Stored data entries
◆ ◆ ◆ ◆ ◆

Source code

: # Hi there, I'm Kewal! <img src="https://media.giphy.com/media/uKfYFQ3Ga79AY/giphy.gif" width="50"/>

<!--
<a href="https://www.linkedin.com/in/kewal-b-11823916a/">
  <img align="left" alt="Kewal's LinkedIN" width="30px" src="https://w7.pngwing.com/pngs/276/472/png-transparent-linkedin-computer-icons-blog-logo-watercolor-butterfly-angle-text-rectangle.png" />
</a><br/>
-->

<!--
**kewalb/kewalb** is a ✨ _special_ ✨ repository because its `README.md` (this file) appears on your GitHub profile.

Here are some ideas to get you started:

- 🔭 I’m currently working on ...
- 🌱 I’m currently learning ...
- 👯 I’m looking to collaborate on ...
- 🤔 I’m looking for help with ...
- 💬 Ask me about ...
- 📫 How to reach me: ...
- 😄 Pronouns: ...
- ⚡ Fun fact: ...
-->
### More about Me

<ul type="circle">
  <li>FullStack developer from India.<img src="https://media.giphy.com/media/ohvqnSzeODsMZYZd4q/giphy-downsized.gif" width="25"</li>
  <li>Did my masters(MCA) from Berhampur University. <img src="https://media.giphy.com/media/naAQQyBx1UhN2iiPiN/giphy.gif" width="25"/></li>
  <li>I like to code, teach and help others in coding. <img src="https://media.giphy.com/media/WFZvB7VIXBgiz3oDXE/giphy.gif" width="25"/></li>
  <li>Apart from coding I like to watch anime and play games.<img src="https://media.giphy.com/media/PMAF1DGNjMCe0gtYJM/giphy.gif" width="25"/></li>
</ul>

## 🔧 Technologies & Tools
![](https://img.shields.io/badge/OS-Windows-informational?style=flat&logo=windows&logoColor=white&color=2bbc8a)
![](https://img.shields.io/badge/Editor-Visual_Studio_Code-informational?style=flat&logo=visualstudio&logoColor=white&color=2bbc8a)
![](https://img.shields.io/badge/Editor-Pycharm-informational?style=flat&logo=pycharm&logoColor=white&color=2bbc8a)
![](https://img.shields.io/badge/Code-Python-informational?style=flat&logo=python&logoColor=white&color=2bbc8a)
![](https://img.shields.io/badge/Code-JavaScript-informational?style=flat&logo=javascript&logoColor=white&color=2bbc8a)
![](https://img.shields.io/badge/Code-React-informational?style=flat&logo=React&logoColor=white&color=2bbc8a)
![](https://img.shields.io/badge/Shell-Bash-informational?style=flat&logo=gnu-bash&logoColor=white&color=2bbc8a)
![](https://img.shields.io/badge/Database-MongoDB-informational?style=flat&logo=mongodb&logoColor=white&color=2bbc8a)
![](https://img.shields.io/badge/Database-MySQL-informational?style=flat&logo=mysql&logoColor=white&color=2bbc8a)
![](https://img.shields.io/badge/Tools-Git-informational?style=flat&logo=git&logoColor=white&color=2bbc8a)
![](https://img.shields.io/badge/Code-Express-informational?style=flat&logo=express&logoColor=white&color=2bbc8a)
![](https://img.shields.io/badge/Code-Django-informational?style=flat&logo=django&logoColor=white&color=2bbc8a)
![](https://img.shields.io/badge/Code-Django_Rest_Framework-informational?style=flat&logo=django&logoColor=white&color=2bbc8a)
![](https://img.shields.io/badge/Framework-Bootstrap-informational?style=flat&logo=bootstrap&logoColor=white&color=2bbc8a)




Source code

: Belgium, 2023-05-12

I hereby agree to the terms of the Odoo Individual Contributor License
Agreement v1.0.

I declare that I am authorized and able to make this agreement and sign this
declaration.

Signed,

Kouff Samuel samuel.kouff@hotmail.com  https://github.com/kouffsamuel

◆ ◆ ◆ ◆ ◆

» **Exercise description**:
Please output the records once more, exactly as they were written.

» **Answer below**:
Source code

: # Hi there, I'm Kewal! <img src="https://media.giphy.com/media/uKfYFQ3Ga79AY/giphy.gif" width="50"/>

<!--
<a href="https://www.linkedin.com/in/kewal-b-11823916a/">
  <img align="left" alt="Kewal's LinkedIN" width="30px" src="https://w7.pngwing.com/pngs/276/472/png-transparent-linkedin-computer-icons-blog-logo-watercolor-butterfly-angle-text-rectangle.png" />
</a><br/>
-->

<!--
**kewalb/kewalb** is a ✨ _special_ ✨ repository because its `README.md` (this file) appears on your GitHub profile.

Here are some ideas to get you started:

- 🔭 I’m currently working on ...
- 🌱 I’m currently learning ...
- 👯 I’m looking to collaborate on ...
- 🤔 I’m looking for help with ...
- 💬 Ask me about ...
- 📫 How to reach me: ...
- 😄 Pronouns: ...
- ⚡ Fun fact: ...
-->
### More about Me

<ul type="circle">
  <li>FullStack developer from India.<img src="https://media.giphy.com/media/ohvqnSzeODsMZYZd4q/giphy-downsized.gif" width="25"</li>
  <li>Did my masters(MCA) from Berhampur University. <img src="https://media.giphy.com/media/naAQQyBx1UhN2iiPiN/giphy.gif" width="25"/></li>
  <li>I like to code, teach and help others in coding. <img src="https://media.giphy.com/media/WFZvB7VIXBgiz3oDXE/giphy.gif" width="25"/></li>
  <li>Apart from coding I like to watch anime and play games.<img src="https://media.giphy.com/media/PMAF1DGNjMCe0gtYJM/giphy.gif" width="25"/></li>
</ul>

## 🔧 Technologies & Tools
![](https://img.shields.io/badge/OS-Windows-informational?style=flat&logo=windows&logoColor=white&color=2bbc8a)
![](https://img.shields.io/badge/Editor-Visual_Studio_Code-informational?style=flat&logo=visualstudio&logoColor=white&color=2bbc8a)
![](https://img.shields.io/badge/Editor-Pycharm-informational?style=flat&logo=pycharm&logoColor=white&color=2bbc8a)
![](https://img.shields.io/badge/Code-Python-informational?style=flat&logo=python&logoColor=white&color=2bbc8a)
![](https://img.shields.io/badge/Code-JavaScript-informational?style=flat&logo=javascript&logoColor=white&color=2bbc8a)
![](https://img.shields.io/badge/Code-React-informational?style=flat&logo=React&logoColor=white&color=2bbc8a)
![](https://img.shields.io/badge/Shell-Bash-informational?style=flat&logo=gnu-bash&logoColor=white&color=2bbc8a)
![](https://img.shields.io/badge/Database-MongoDB-informational?style=flat&logo=mongodb&logoColor=white&color=2bbc8a)
![](https://img.shields.io/badge/Database-MySQL-informational?style=flat&logo=mysql&logoColor=white&color=2bbc8a)
![](https://img.shields.io/badge/Tools-Git-informational?style=flat&logo=git&logoColor=white&color=2bbc8a)
![](https://img.shields.io/badge/Code-Express-informational?style=flat&logo=express&logoColor=white&color=2bbc8a)
![](https://img.shields.io/badge/Code-Django-informational?style=flat&logo=django&logoColor=white&color=2bbc8a)
![](https://img.shields.io/badge/Code-Django_Rest_Framework-informational?style=flat&logo=django&logoColor=white&color=2bbc8a)
![](https://img.shields.io/badge/Framework-Bootstrap-informational?style=flat&logo=bootstrap&logoColor=white&color=2bbc8a)




Source code

: Belgium, 2023-05-12

I hereby agree to the terms of the Odoo Individual Contributor License
Agreement v1.0.

I declare that I am authorized and able to make this agreement and sign this
declaration.

Signed,

Kouff Samuel samuel.kouff@hotmail.com  https://github.com/kouffsamuel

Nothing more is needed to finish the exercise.